▶ **DATA SUPPLIED**:
----

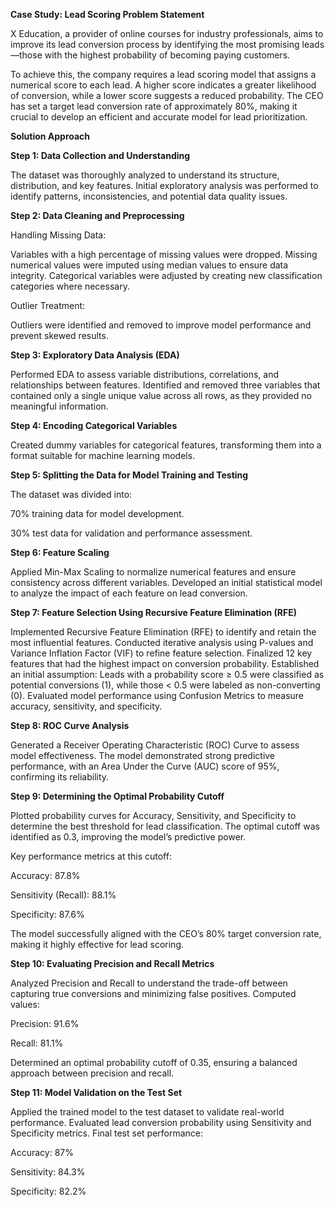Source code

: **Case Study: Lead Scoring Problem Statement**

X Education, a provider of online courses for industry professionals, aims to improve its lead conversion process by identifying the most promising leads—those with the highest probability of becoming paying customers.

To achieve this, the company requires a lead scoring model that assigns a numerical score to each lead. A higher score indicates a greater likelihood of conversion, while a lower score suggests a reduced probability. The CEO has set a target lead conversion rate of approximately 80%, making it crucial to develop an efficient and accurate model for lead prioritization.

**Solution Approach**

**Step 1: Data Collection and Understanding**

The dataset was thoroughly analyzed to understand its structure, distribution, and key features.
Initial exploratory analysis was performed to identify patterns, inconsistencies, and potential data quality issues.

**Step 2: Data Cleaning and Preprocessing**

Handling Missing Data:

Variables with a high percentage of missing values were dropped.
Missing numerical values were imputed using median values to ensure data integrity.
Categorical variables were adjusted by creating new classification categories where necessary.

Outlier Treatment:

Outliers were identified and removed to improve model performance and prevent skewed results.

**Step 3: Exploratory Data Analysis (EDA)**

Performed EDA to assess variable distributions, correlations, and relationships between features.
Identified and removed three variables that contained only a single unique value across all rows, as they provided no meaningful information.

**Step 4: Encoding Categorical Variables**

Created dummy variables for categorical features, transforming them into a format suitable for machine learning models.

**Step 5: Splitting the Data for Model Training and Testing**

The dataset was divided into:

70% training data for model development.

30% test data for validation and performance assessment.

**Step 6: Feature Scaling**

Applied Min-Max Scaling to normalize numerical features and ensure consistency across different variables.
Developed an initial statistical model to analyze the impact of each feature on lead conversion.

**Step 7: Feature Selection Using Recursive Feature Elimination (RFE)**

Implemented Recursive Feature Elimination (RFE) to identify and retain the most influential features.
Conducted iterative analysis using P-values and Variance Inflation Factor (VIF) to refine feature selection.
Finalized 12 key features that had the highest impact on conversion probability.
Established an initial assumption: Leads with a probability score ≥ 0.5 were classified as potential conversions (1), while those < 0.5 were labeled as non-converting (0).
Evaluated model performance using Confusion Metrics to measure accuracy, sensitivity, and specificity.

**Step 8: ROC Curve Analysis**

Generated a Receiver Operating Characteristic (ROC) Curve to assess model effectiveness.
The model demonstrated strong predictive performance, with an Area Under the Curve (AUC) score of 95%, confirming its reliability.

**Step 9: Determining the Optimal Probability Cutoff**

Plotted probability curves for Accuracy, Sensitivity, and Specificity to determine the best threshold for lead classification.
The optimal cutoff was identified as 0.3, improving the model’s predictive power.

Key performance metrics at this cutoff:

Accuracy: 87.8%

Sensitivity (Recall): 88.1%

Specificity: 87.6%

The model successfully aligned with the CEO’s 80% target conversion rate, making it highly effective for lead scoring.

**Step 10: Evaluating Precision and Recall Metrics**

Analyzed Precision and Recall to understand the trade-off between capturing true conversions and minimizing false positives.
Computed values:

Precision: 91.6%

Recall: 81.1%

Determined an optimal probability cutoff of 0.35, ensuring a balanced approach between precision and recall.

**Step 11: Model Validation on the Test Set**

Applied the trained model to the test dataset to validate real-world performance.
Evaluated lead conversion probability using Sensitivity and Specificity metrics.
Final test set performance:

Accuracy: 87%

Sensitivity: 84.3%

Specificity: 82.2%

----

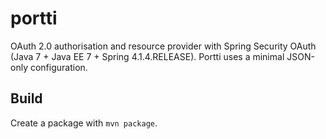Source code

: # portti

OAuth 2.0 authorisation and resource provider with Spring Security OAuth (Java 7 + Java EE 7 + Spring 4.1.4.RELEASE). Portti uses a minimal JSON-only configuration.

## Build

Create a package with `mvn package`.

----

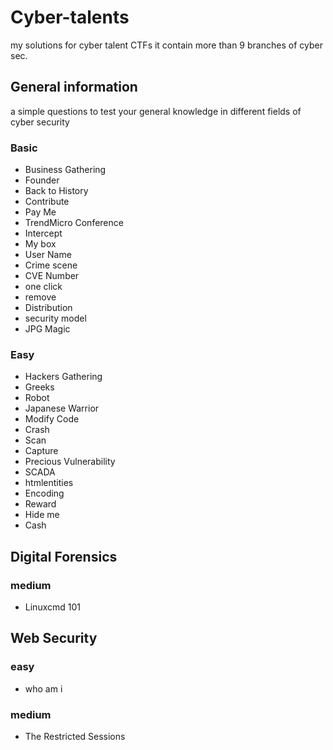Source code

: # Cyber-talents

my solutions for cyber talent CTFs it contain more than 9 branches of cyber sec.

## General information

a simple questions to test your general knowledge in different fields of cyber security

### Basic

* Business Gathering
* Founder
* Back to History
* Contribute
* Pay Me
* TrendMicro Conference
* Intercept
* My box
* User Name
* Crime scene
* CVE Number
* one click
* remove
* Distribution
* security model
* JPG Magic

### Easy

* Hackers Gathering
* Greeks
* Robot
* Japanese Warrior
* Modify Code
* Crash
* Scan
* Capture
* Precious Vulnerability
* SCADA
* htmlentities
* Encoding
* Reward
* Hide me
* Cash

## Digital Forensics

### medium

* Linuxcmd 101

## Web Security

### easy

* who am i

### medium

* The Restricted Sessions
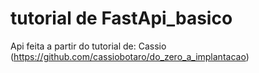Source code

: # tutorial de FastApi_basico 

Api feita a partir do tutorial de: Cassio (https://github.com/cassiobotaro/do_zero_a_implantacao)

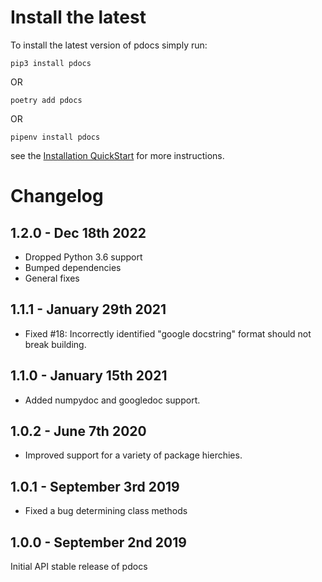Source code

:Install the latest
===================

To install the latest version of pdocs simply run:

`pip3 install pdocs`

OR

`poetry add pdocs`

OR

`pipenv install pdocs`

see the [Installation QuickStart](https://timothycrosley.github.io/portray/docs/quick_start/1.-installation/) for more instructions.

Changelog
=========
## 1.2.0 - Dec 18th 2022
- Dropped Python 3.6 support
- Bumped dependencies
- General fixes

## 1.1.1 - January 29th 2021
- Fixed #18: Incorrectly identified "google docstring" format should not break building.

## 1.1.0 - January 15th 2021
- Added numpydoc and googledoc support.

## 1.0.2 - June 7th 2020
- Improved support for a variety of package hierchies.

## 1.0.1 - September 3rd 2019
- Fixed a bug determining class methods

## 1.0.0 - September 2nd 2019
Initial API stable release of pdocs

----

Take the listing above and repeat exactly the lines from the one containing "Accuracy: 87.8%" through the one containing "Specificity: 82.2%", both included.

Accuracy: 87.8%

Sensitivity (Recall): 88.1%

Specificity: 87.6%

The model successfully aligned with the CEO’s 80% target conversion rate, making it highly effective for lead scoring.

**Step 10: Evaluating Precision and Recall Metrics**

Analyzed Precision and Recall to understand the trade-off between capturing true conversions and minimizing false positives.
Computed values:

Precision: 91.6%

Recall: 81.1%

Determined an optimal probability cutoff of 0.35, ensuring a balanced approach between precision and recall.

**Step 11: Model Validation on the Test Set**

Applied the trained model to the test dataset to validate real-world performance.
Evaluated lead conversion probability using Sensitivity and Specificity metrics.
Final test set performance:

Accuracy: 87%

Sensitivity: 84.3%

Specificity: 82.2%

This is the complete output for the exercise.